• [EXERCISE INSTRUCTIONS]
Repeat each line of the material below exactly as it appears, minus any pictures.

• [EXCERPTED DATA]
- - - - - - -

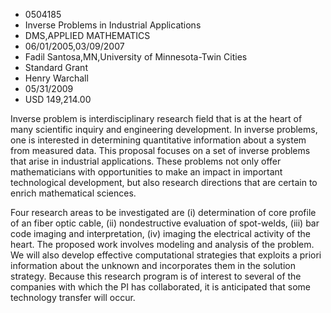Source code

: 
* 0504185
* Inverse Problems in Industrial Applications
* DMS,APPLIED MATHEMATICS
* 06/01/2005,03/09/2007
* Fadil Santosa,MN,University of Minnesota-Twin Cities
* Standard Grant
* Henry Warchall
* 05/31/2009
* USD 149,214.00

Inverse problem is interdisciplinary research field that is at the heart of many
scientific inquiry and engineering development. In inverse problems, one is
interested in determining quantitative information about a system from measured
data. This proposal focuses on a set of inverse problems that arise in
industrial applications. These problems not only offer mathematicians with
opportunities to make an impact in important technological development, but also
research directions that are certain to enrich mathematical sciences.

Four research areas to be investigated are (i) determination of core profile of
an fiber optic cable, (ii) nondestructive evaluation of spot-welds, (iii) bar
code imaging and interpretation, (iv) imaging the electrical activity of the
heart. The proposed work involves modeling and analysis of the problem. We will
also develop effective computational strategies that exploits a priori
information about the unknown and incorporates them in the solution strategy.
Because this research program is of interest to several of the companies with
which the PI has collaborated, it is anticipated that some technology transfer
will occur.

- - - - - - -

• [WRITTEN REPLY]
Source code

: 
* 0504185
* Inverse Problems in Industrial Applications
* DMS,APPLIED MATHEMATICS
* 06/01/2005,03/09/2007
* Fadil Santosa,MN,University of Minnesota-Twin Cities
* Standard Grant
* Henry Warchall
* 05/31/2009
* USD 149,214.00

Inverse problem is interdisciplinary research field that is at the heart of many
scientific inquiry and engineering development. In inverse problems, one is
interested in determining quantitative information about a system from measured
data. This proposal focuses on a set of inverse problems that arise in
industrial applications. These problems not only offer mathematicians with
opportunities to make an impact in important technological development, but also
research directions that are certain to enrich mathematical sciences.

Four research areas to be investigated are (i) determination of core profile of
an fiber optic cable, (ii) nondestructive evaluation of spot-welds, (iii) bar
code imaging and interpretation, (iv) imaging the electrical activity of the
heart. The proposed work involves modeling and analysis of the problem. We will
also develop effective computational strategies that exploits a priori
information about the unknown and incorporates them in the solution strategy.
Because this research program is of interest to several of the companies with
which the PI has collaborated, it is anticipated that some technology transfer
will occur.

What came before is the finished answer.